Which Identity Characteristics are Impacted?
- Race or Ethnicity
- Gender or Sex
- Age
- Religion
- National Origin
- Sexual Orientation
- “Underserved” or “Underrepresented” (unless defined in a manner that does not use any of the above-listed identity characteristics)
What is Pool & Match?
Pool & Match is a scholarship distribution process where scholarship administrators establish the specific level of funding offered to a particular student based on merit, need, major, GPA, or a variety of other non-identity based characteristics. The commitment to the student is fulfilled using funding from a variety of sources, which may include awards with identity criteria. Each student’s award level is determined by identity-neutral criteria and all students receive the same award level they would have received regardless of the consideration of any identity-conscious funds.
For illustration purposes only, outlined below are several options for how Pool & Match may be implemented.
- Suppose all incoming Transfer students for a particular Major are promised $1,000 in scholarships. The criteria – transfer student and particular major – are identity-neutral. When assigning scholarships to cover the $1,000 promised to each student, scholarship administrators can award scholarships that consider identity characteristics because each student selected to receive the $1000 scholarship will receive exactly $1,000 regardless of which scholarships are assigned (i.e. John receives Scholarships A & B for total of $1,000; Jane receives Scholarship C for $1,000. If Jane receives her $1000 from a scholarship source designated for female recipients, she is not getting extra funding based on her gender; she is receiving the same amount as John, just from a different source.).
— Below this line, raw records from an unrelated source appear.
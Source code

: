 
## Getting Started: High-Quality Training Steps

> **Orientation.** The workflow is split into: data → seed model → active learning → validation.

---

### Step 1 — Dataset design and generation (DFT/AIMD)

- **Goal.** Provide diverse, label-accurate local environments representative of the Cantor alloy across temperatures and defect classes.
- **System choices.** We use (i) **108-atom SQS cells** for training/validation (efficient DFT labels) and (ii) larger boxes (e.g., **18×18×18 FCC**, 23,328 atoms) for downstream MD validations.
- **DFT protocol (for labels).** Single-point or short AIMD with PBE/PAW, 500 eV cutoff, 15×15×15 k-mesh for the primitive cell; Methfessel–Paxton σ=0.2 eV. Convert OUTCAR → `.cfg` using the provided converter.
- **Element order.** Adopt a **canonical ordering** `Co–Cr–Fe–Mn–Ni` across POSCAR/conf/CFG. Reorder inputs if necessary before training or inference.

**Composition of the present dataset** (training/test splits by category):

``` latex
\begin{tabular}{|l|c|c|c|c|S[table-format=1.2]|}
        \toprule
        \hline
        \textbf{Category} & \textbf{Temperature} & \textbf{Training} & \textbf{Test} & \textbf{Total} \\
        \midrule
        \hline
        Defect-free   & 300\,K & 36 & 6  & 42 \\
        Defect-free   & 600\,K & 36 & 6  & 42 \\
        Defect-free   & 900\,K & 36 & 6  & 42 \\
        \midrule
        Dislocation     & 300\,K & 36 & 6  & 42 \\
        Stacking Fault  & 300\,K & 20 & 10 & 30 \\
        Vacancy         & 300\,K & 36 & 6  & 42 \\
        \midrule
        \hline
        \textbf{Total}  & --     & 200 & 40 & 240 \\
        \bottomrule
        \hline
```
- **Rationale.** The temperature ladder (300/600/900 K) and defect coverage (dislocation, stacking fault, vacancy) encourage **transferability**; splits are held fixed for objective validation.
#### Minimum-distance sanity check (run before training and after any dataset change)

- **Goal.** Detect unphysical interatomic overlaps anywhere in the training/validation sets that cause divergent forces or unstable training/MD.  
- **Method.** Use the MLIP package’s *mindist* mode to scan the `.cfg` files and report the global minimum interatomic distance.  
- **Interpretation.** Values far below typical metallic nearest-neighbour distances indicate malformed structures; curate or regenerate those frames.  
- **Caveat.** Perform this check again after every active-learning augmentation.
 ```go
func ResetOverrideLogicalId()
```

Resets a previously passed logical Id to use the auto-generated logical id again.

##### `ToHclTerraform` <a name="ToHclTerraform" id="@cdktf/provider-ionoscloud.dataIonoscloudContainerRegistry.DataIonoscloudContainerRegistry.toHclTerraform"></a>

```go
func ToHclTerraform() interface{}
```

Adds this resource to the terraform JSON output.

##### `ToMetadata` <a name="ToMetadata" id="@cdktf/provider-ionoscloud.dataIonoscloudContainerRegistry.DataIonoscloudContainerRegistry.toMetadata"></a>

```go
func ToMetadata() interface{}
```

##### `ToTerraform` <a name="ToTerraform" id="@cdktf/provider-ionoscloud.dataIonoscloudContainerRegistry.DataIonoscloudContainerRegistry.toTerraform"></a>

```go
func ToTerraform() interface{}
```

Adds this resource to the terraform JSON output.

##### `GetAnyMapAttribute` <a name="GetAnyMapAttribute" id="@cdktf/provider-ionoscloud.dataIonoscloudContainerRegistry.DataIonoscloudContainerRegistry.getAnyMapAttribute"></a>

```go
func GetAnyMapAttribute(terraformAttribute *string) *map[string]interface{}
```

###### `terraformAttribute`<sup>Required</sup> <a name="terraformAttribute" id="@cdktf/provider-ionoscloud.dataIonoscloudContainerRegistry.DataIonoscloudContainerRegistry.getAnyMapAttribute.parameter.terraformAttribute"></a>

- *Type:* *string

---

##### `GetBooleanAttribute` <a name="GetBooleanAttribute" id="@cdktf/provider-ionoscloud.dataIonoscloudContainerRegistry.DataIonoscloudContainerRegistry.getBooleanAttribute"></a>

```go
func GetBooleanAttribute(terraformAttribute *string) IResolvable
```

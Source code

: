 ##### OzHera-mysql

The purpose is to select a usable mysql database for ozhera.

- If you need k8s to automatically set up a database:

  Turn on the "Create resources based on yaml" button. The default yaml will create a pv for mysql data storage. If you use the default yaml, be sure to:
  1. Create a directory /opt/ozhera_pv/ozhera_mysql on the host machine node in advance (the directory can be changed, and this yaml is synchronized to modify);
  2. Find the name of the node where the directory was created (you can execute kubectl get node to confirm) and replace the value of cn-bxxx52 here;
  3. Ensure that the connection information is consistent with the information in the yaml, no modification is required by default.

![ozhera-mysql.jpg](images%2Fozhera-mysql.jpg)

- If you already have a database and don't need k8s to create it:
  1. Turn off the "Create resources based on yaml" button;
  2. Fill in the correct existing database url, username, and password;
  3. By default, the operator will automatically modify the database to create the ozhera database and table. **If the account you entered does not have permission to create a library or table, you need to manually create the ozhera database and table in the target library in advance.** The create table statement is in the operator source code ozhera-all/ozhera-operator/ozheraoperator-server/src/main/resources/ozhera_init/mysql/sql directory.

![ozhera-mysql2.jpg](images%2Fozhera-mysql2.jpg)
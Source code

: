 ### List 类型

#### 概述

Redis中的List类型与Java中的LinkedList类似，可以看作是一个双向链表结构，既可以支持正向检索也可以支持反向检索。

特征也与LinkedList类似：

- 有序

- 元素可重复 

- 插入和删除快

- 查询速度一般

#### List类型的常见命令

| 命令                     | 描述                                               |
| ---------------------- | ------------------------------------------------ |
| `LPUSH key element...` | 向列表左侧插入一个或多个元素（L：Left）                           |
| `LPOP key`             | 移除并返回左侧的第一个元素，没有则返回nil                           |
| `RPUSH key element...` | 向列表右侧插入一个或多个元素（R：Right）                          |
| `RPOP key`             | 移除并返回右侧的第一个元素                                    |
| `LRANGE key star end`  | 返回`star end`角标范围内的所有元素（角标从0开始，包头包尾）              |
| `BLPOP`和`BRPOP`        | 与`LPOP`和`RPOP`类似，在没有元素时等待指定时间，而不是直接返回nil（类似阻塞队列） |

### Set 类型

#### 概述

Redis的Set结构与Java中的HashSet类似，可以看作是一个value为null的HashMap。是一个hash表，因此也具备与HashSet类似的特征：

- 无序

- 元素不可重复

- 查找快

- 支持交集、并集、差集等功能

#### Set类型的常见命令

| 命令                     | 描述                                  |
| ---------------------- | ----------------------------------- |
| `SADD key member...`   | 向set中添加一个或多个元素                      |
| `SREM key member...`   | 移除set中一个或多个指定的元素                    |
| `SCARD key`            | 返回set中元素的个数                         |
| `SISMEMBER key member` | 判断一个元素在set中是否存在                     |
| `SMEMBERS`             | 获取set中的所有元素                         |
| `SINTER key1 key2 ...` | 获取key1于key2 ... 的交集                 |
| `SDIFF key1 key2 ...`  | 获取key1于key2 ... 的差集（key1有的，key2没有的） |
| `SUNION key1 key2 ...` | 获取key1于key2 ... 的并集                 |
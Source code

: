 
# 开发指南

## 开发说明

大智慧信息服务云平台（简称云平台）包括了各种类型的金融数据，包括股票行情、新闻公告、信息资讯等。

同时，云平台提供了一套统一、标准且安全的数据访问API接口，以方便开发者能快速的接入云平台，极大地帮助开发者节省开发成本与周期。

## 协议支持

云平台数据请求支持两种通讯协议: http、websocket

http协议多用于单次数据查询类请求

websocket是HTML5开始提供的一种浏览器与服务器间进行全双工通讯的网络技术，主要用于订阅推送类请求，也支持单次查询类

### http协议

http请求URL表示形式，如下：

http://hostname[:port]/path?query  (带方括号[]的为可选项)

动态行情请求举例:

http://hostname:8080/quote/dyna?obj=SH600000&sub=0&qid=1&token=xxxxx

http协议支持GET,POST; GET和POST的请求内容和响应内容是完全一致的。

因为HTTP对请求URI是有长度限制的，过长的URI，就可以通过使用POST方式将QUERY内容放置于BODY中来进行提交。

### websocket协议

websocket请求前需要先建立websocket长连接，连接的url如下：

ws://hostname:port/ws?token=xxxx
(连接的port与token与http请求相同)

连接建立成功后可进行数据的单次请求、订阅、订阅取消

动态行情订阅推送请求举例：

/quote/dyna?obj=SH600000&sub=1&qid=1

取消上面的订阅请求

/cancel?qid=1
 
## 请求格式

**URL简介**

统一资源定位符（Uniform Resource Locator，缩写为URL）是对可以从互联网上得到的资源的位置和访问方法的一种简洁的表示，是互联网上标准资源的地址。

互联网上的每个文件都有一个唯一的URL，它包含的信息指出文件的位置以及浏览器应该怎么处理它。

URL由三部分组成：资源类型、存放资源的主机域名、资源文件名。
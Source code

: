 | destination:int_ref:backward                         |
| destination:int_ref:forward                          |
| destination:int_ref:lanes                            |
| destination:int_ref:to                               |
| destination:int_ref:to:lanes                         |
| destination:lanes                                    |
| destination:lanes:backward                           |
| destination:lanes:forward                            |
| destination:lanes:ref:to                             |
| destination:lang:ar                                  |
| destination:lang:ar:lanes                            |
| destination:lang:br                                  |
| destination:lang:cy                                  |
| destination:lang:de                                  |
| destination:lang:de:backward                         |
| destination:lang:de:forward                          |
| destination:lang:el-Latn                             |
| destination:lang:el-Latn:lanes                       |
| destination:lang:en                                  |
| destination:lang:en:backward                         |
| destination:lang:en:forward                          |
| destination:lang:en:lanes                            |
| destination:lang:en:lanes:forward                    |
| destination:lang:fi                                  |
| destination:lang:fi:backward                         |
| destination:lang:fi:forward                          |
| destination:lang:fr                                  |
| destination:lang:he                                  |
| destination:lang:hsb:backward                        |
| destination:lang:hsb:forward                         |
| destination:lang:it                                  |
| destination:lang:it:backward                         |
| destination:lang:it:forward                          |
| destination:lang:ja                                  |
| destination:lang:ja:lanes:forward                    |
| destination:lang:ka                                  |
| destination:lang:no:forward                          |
- Suppose the university determines that Alan has $10,000 of financial need and Barbara has $8,000 of financial need. To meet that need, a variety of funding sources including scholarships that consider identity characteristics can be used to fill each student’s need. Both students receive the appropriate funding to cover their need and neither is disadvantaged, regardless of the source of the scholarship funding.
- Suppose Carol earns a $20,000 merit award based on a combination of her grade point average, major, and leadership activities which places her in tier one of the merit awards. Under the same criteria, Don qualifies for $15,000 which is the second tier of the merit awards. A variety of funding sources including scholarships that consider identity characteristics can used to fill each student’s award level that was predetermined using neutral criteria. Both students receive the funding they were promised and neither is disadvantaged. If Don is Asian American, and receives, as part of his $15,000 a scholarship designated by the donor for an Asian American student, he is not receiving an advantage based on his race. He is receiving the same total,$15,000, that he would have received regardless of his identity.